Bild: Drei Frauen im Nachwendeberlin: „Nie wieder schlafen“ (1992) von Pia …
Auf drei DVDs passen die Spielfilme von Pia Frankenberg, drei lange, ein
paar kürzere, wobei man [1][Frankenberg den taz-Leser*innen ja eigentlich
nicht vorstellen muss: Seit 2013 erscheint ihre Tagebuch-Kolumne auf der
Wahrheit-Seite]. Ihre Karriere als Filmregisseurin allerdings war kurz und
liegt lange zurück, 1992 kam „Nie wieder schlafen“ in die Kinos, danach
wurde sie Schriftstellerin.
Im Debüt „Nicht nichts ohne dich“ von 1986, schwarz-weiß, spielt sie selb…
die Hauptrolle, eine Filmemacherin namens Martha. Mit der Ausländerbehörde
hat sie zu tun, mit einem Mann fängt sie was an, sprunghaft ist der Film,
frei, improvisiert, eine Komödie, wenn man so will, aber eine, die nicht
das Bündige sucht, auch nicht unbedingt auf Pointen hinauswill, mit dem
Riesenerfolg „Männer“ nur deshalb vergleichbar, weil die Vibes völlig
andere sind.
Frankenberg bekam den Max-Ophüls-Preis, der Film hatte gute Kritiken,
manche verwiesen auf die Nouvelle Vague, so dass es vielleicht nicht weiter
verwunderlich war, dass bei [2][„Brennende Betten“ (1988)] dann kein
Geringerer als Raoul Coutard, Godards Kameramann bei „Außer Atem“, „Jules
und Jim“ etc., die Kamera führte.
Der Film setzt ein in London, liest dort seinen männlichen Helden namens
Harry Winfield auf, der im Streit die Familie verlässt, mit Pauken und
Trompeten beziehungsweise seinem Schlagzeug nach Hamburg zieht, wo er sehr
gegen deren Willen mit einer jungen Frau namens Gina in eine gemeinsame
Wohnung gerät.
Gespielt wird Mr Winfield von Ian Dury, Punk-Pub-Rocker von mittlerem Ruhm,
vom Leben zerknittert, nach einer Polio-Erkrankung mit Behinderung, der zu
der Zeit aber eine gar nicht so schlechte Nebenkarriere als Schauspieler
hat, die ihn in den Neunzigern noch zu kleinen Rollen in Hollywood führte.

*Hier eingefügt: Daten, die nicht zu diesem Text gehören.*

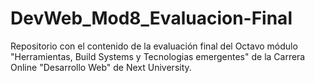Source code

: # DevWeb_Mod8_Evaluacion-Final
Repositorio con el contenido de la evaluación final del Octavo módulo "Herramientas, Build Systems y Tecnologias emergentes" de la Carrera Online "Desarrollo Web" de Next University.
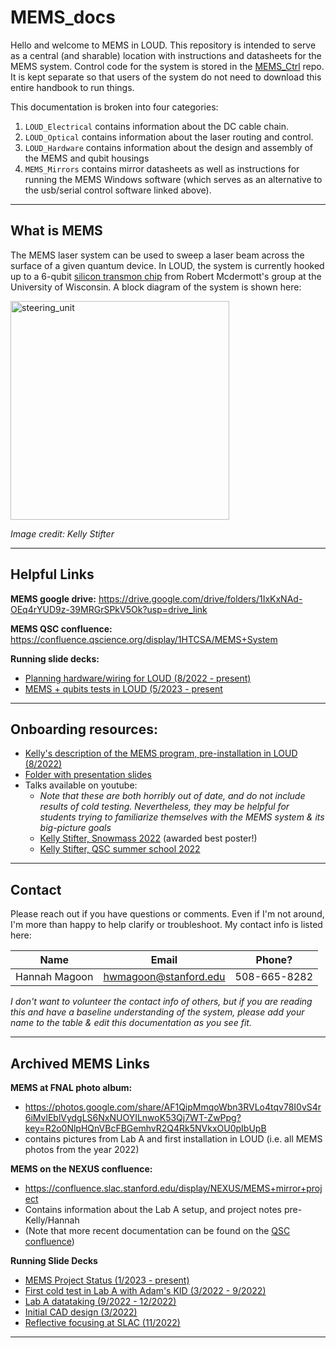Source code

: # MEMS_docs
Hello and welcome to MEMS in LOUD.  This repository is intended to serve as a central (and sharable) location with instructions and datasheets for the MEMS system.  Control code for the system is stored in the [MEMS_Ctrl](https://github.com/CosmiQuantum/MEMS_Ctrl) repo.  It is kept separate so that users of the system do not need to download this entire handbook to run things.  

This documentation is broken into four categories: 
1. ``LOUD_Electrical`` contains information about the DC cable chain.
2. ``LOUD_Optical`` contains information about the laser routing and control. 
3. ``LOUD_Hardware`` contains information about the design and assembly of the MEMS and qubit housings
4. ``MEMS_Mirrors`` contains mirror datasheets as well as instructions for running the MEMS Windows software (which serves as an alternative to the usb/serial control software linked above).  

----
## What is MEMS
The MEMS laser system can be used to sweep a laser beam across the surface of a given quantum device.  In LOUD, the system is currently hooked up to a 6-qubit [silicon transmon chip](https://github.com/CosmiQuantum/MEMS_docs/blob/main/LOUD_hardware/silicon_qubit_setup.md) from Robert Mcdermott's group at the University of Wisconsin.  A block diagram of the system is shown here:

<img height="350" alt="steering_unit" src="https://github.com/CosmiQuantum/MEMS_docs/assets/80175523/ef668e47-3325-4e0f-9d95-8fa455790018">

*Image credit: Kelly Stifter*


-----
## Helpful Links
**MEMS google drive:** https://drive.google.com/drive/folders/1IxKxNAd-OEq4rYUD9z-39MRGrSPkV5Ok?usp=drive_link

**MEMS QSC confluence:** https://confluence.qscience.org/display/1HTCSA/MEMS+System

**Running slide decks:**
* [Planning hardware/wiring for LOUD (8/2022 - present)](https://docs.google.com/presentation/d/1KGMi7ChWB6aNYRg5WBvVhE06Tzbi3BEKmCEu2dWy-tE/edit#slide=id.g2295b13efb6_0_0)
* [MEMS + qubits tests in LOUD (5/2023 - present](https://docs.google.com/presentation/d/11gDJgIZLsgrVuI4iNvbL_12GYMmGFXiDUxQpM1qBsPI/edit#slide=id.g256b424b535_0_0)

----  
## Onboarding resources:
* [Kelly's description of the MEMS program, pre-installation in LOUD (8/2022)](https://docs.google.com/presentation/d/1EdDBv1uNEWqCI73cme1L7-Cg87s-V7iwivkqoPncXTw/edit#slide=id.p)
* [Folder with presentation slides](https://drive.google.com/drive/folders/1UWY2XsLM5ypoSD7gy8bRqhrUESGADwUB)
* Talks available on youtube:
  * *Note that these are both horribly out of date, and do not include results of cold testing. Nevertheless, they may be helpful for students trying to familiarize themselves with the MEMS system & its big-picture goals*
  * [Kelly Stifter, Snowmass 2022](https://www.youtube.com/watch?v=Wy0oarMECdM) (awarded best poster!)
  * [Kelly Stifter, QSC summer school 2022](https://youtu.be/VW6oRTCWZw8?t=2815)

----
## Contact
Please reach out if you have questions or comments.  Even if I'm not around, I'm more than happy to help clarify or troubleshoot.  My contact info is listed here:

| Name | Email | Phone? |
| --- | --- | --- |
| Hannah Magoon | hwmagoon@stanford.edu | 508-665-8282 | 

*I don't want to volunteer the contact info of others, but if you are reading this and have a baseline understanding of the system, please add your name to the table & edit this documentation as you see fit.*


----
## Archived MEMS Links

**MEMS at FNAL photo album:** 
* https://photos.google.com/share/AF1QipMmqoWbn3RVLo4tqv78I0vS4r6iMvlEblVydgLS6NxNUOYILnwoK53Qj7WT-ZwPpg?key=R2o0NlpHQnVBcFBGemhvR2Q4Rk5NVkxOU0pIbUpB
* contains pictures from Lab A and first installation in LOUD (i.e. all MEMS photos from the year 2022)

**MEMS on the NEXUS confluence:** 
* https://confluence.slac.stanford.edu/display/NEXUS/MEMS+mirror+project
* Contains information about the Lab A setup, and project notes pre-Kelly/Hannah
* (Note that more recent documentation can be found on the [QSC confluence](https://confluence.qscience.org/display/1HTCSA/MEMS+System))
  
**Running Slide Decks**
* [MEMS Project Status (1/2023 - present)](https://docs.google.com/presentation/d/1zzwaTrPCd6iAJnR8lv24U-RBMRbJIyfRHySXNWpxKuQ/edit)
* [First cold test in Lab A with Adam's KID (3/2022 - 9/2022)](https://docs.google.com/presentation/d/1kEx_I9y4r-qSOtKWM2qjZcWUeaD-5IixSUfKqjTUWgM/edit#slide=id.g15028d90891_0_0)
* [Lab A datataking (9/2022 - 12/2022)](https://docs.google.com/presentation/d/1aT7D16LCWrzIWNsnplRhRge39xQKbSNosBU8oI7OwhY/edit#slide=id.g1c52c33cf82_0_0)
* [Initial CAD design (3/2022)](https://docs.google.com/presentation/d/1Ot2j-huilQjQEyUlkndx-m_U-fPALiF_-bEYakDAZJo/edit#slide=id.g11e369db084_0_0)
* [Reflective focusing at SLAC (11/2022)](https://docs.google.com/presentation/d/1IvIgyGEyYdLRP5Z9ZWvfET_vtNke7xzl7hGHc7-LfRQ/edit#slide=id.p)
----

Harry ist kein einfacher Mann, pyromanisch veranlagt, heftige
Japan-Fixierung, in der Wohnung fliegen die Darts.
Gina wiederum, erneut von Frankenberg selbst gespielt, arbeitet in einer
TÜV-Werkstatt, hat ihren Freund verlassen, reihenweise spazieren nun die
Männer, die in der Kürze namenlos bleiben, durch ihr Bett. Harry wirft
Darts, Harry macht Krach, Harry zündet was an. Und ja, gegen Ende brennt
dann, vom Titel versprochen, wenn auch in der Einzahl, das Bett.
## Die Pointen stolpern
Wieder eine Komödie, bei der die Pointen nicht sitzen, aber das sollen sie
auch nicht, eher sollen sie stolpern, aus dem Nichts auftauchen, zwischen
den Szenen ihr Unwesen treiben; ganz bewusst ist Raum für Ungefügtes und
Unfug, in Coutards impressionistischen Bildern, in denen immer Luft für die
Wirklichkeit bleibt, vor allem aber auch im synkopischen Schnitt von
Bettina Böhler.
Fast schon zu virtuos eine kurze Sequenz gegen Ende, die zwei Paare im
Streit in ein Schuss-Gegenschuss-Konzert orchestriert, das zuletzt zu
Klärungen führt. Auf ein Happy End läuft das hinaus, weil es Komödie ist.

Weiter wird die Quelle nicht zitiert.